The same applies to running the bases. In even the most extreme instances, an inside the park home run takes at most 17 seconds to play out. This means the majority of the action is driven by the phosphagen system and type IIx fibers, and after about 8-10 seconds, the glycolytic system and type IIa fibers will play a greater role. But even in these incredibly rare occasions of a longer than 8 second energy exertion, a break will always follow before the next pitch is thrown. So if there are extremely short bursts and long breaks already written into the game, it makes little sense to devote much time to train for anything different. Both type II fibers will always power the vast majority of all baseball movement, and the energy to support these movements will be supplied by the phosphagen and glycolytic systems.
Training
I will start this section on my soapbox, so I apologize in advance. While aerobic capacity plays a vital role in cardiovascular health, aside from extreme cases, there is no reason for baseball players to train within the oxidative system. This means traditional poles or distance running serve no purpose in baseball performance training. In fact, this type of training is often detrimental to athletic development. Muscles adapt to whatever training stimulus imposed upon them. Aerobic based training relies upon the oxidative system and over time, triggers our bodies to convert some of our fast twitch muscle fibers to slow twitch fibers. There may be a time and a place for these training styles in other in rehab or sports (say distance swimming, endurance focused biking, cross country running, etc.), but baseball PERFORMANCE training is not one of them.
As stated previously, there is no reason to look at the current shutdown as a detriment to improving as a baseball player.
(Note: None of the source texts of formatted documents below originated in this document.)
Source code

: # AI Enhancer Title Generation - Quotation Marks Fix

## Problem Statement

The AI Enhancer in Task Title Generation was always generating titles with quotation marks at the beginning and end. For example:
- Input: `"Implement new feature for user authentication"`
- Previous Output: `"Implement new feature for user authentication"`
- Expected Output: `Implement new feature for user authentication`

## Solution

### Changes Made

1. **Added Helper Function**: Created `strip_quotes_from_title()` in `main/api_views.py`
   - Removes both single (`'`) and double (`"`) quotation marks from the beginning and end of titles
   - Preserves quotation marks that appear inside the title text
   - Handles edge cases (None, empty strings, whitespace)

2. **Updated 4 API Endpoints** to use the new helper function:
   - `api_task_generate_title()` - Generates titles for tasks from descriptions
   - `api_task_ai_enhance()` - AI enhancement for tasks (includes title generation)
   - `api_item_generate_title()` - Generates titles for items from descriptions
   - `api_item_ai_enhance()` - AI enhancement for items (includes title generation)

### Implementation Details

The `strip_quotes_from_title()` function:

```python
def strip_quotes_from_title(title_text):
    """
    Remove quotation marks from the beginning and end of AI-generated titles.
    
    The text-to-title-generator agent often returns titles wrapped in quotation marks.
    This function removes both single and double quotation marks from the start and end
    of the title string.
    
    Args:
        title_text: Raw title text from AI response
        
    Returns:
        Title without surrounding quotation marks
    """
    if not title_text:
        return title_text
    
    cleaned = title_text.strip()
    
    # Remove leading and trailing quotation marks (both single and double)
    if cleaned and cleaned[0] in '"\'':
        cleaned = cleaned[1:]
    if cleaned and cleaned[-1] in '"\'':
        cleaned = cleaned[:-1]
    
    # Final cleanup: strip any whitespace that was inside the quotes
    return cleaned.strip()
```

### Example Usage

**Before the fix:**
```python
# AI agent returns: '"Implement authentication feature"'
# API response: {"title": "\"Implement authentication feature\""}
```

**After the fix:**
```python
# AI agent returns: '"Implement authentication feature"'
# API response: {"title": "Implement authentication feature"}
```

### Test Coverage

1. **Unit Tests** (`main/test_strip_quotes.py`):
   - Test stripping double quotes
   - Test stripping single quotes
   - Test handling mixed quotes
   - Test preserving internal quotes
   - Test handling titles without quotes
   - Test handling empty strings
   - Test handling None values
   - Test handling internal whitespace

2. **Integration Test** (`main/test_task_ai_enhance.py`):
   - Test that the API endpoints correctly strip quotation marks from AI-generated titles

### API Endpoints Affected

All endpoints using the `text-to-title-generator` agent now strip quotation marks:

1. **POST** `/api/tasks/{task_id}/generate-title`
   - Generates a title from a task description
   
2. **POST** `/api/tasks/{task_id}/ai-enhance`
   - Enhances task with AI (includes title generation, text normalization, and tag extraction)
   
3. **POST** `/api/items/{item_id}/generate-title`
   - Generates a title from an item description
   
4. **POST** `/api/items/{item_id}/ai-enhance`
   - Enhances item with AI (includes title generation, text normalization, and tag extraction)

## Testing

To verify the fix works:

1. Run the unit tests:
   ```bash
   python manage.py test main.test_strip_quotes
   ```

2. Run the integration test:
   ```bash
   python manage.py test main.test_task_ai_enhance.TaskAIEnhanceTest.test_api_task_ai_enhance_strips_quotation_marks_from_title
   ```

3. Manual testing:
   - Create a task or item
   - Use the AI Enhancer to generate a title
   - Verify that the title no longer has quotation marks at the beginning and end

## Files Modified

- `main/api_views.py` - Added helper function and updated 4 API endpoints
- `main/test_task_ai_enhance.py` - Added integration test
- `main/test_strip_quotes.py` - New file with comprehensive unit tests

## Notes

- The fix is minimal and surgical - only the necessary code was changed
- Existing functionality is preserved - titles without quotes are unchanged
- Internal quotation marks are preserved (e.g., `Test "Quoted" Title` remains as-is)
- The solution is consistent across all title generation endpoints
Even though gyms and training facilities are closed, almost everything needed to become a better athlete is available for less than $60 by purchasing some bands and a medicine ball. The reason: contrary to common convention, over a 3 month period, speed, explosiveness, and power do not require excessive loading whatsoever for maximal benefit. What is most important is performing each rep and set as close to 100% effort as possible, while allowing ample recovery time (to maintain the impact of the phosphagen system, allow roughly 1 minute for a max effort/max intensity exercise that takes 5 seconds to perform).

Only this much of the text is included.